Configure Ansible Automation Platform (AWX) with Custom Execution Environments and Job Templates

A managed-services team runs Ansible from a single “automation jumpbox” that three engineers SSH into and run ansible-playbook by hand. The box has accreted seven years of pip install --user packages, two conflicting boto3 versions, and a ~/.ssh directory holding root keys to 400 customer VMs. Nobody can reproduce the runtime, nobody knows who ran what against which customer last Tuesday, and the day the senior engineer is on leave the on-call cannot run the failover playbook because it needs a Python library only on her account.

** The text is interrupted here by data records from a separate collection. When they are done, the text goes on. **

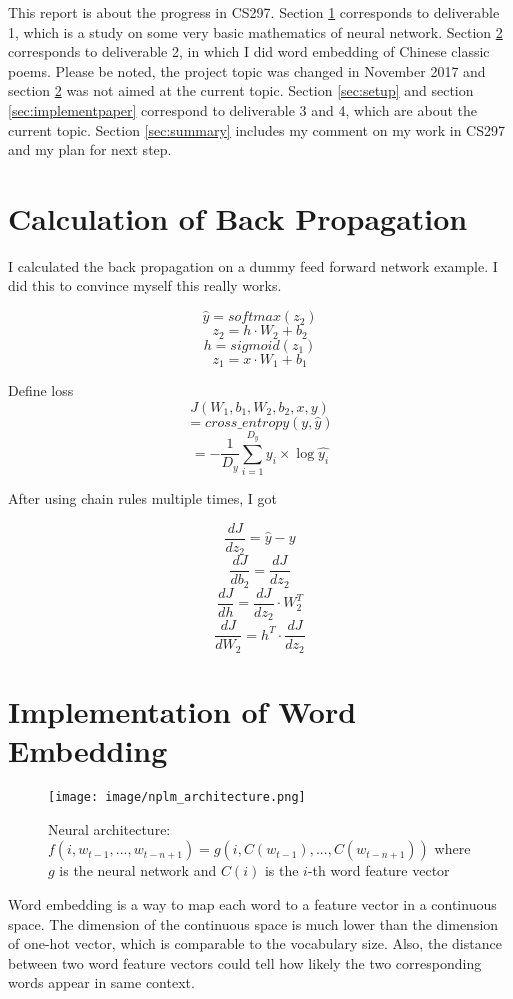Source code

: \documentclass[12pt]{article}
\begin{document}
This report is about the progress in CS297. Section \ref{sec:calculation}  corresponds to deliverable 1, which is a study on some very basic mathematics of neural network. Section \ref{sec:embdding} corresponds to deliverable 2, in which I did word embedding of Chinese classic poems. Please be noted, the project topic was changed in November 2017 and section \ref{sec:embdding} was not aimed at the current topic. Section \ref{sec:setup} and section \ref{sec:implementpaper} correspond to deliverable 3 and 4, which are about the current topic. Section \ref{sec:summary} includes my comment on my work in CS297 and my plan for next step.

\break

\section{Calculation of Back Propagation}\label{sec:calculation}

I calculated the back propagation on a dummy feed forward network example. I did this to convince myself this really works.


$$\hat{y}=softmax(z_2)$$
$$z_2=h\cdot W_2 + b_2$$
$$h=sigmoid(z_1)$$
$$z_1=x\cdot W_1+b_1$$

Define loss
$$J(W_1, b_1, W_2, b_2, x, y)$$
$$=cross\_entropy(y, \hat{y})$$
$$=-\frac{1}{D_y}\sum_{i=1}^{D_y}y_i \times \log{\hat{y_i}} $$

After using chain rules multiple times, I got

$$\frac{dJ}{dz_2}=\hat{y} - y$$
$$\frac{dJ}{db_2}=\frac{dJ}{dz_2}$$
$$\frac{dJ}{dh}=\frac{dJ}{dz_2}\cdot W_2^T$$
$$\frac{dJ}{dW_2}=h^T \cdot \frac{dJ}{dz_2}$$

\break

\section{Implementation of Word Embedding}\label{sec:embdding}

\begin{figure}[h]
\texttt{[image: image/nplm\_architecture.png]}
\centering
\caption{Neural architecture: $f(i,w_{t-1},... ,w_{t-n+1}) =g(i,C(w_{t-1}),... ,C(w_{t-n+1}))$ where $g$ is the neural network and $C(i)$ is the $i$-th word feature vector\cite{bengio2003neural}}
\label{fig:nplm}
\end{figure}

Word embedding is a way to map each word to a feature vector in a continuous space. The dimension of the continuous space is much lower than the dimension of one-hot vector, which is comparable to the vocabulary size. Also, the distance between two word feature vectors could tell how likely the two corresponding words appear in same context.
\end{document}
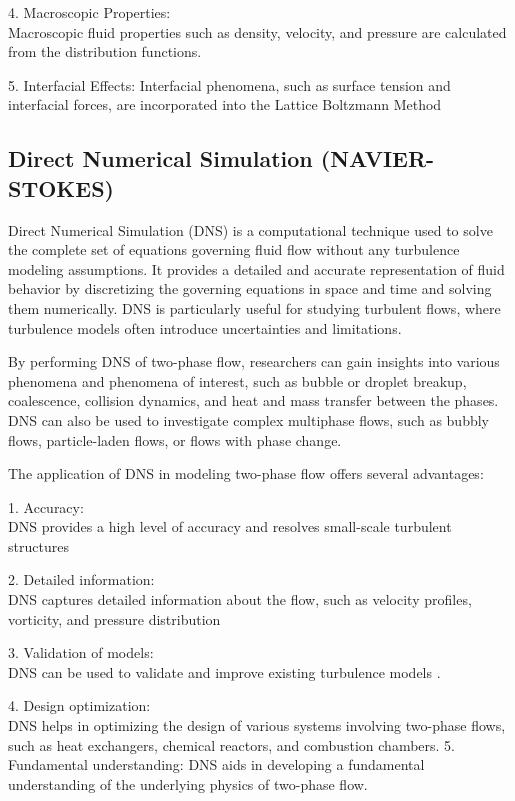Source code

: \documentclass[letterpaper,12pt]{article}
\begin{document}
	4. Macroscopic Properties:\\
		 Macroscopic fluid properties such as density, velocity, and pressure are calculated from the distribution functions.
	
	5. Interfacial Effects:
		 Interfacial phenomena, such as surface tension and interfacial forces, are incorporated into the Lattice Boltzmann Method
	

	\subsection {Direct Numerical Simulation (NAVIER-STOKES)}
	Direct Numerical Simulation (DNS) is a computational technique used to solve the complete set of equations governing fluid flow without any turbulence modeling assumptions. It provides a detailed and accurate representation of fluid behavior by discretizing the governing equations in space and time and solving them numerically. DNS is particularly useful for studying turbulent flows, where turbulence models often introduce uncertainties and limitations.
	

	
	By performing DNS of two-phase flow, researchers can gain insights into various phenomena and phenomena of interest, such as bubble or droplet breakup, coalescence, collision dynamics, and heat and mass transfer between the phases. DNS can also be used to investigate complex multiphase flows, such as bubbly flows, particle-laden flows, or flows with phase change.
	
	The application of DNS in modeling two-phase flow offers several advantages:
	
	1. Accuracy:\\
		 DNS provides a high level of accuracy and resolves small-scale turbulent structures
	
	2. Detailed information: \\
		DNS captures detailed information about the flow, such as velocity profiles, vorticity, and pressure distribution
	
	3. Validation of models:\\
		 DNS can be used to validate and improve existing turbulence models .
	
	4. Design optimization:\\
		 DNS helps in optimizing the design of various systems involving two-phase flows, such as heat exchangers, chemical reactors, and combustion chambers.
	5. Fundamental understanding:
		 DNS aids in developing a fundamental understanding of the underlying physics of two-phase flow.
	
\end{document}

The fix is not “document the jumpbox.” It is to move execution into Ansible Automation Platform (AWX) — a controller that runs playbooks inside immutable, version-pinned execution environments (EEs), behind RBAC, with every run logged, secrets injected at runtime from a vault, and self-service job templates that an operator launches from a form instead of a shell. This guide builds that, end to end, on Kubernetes.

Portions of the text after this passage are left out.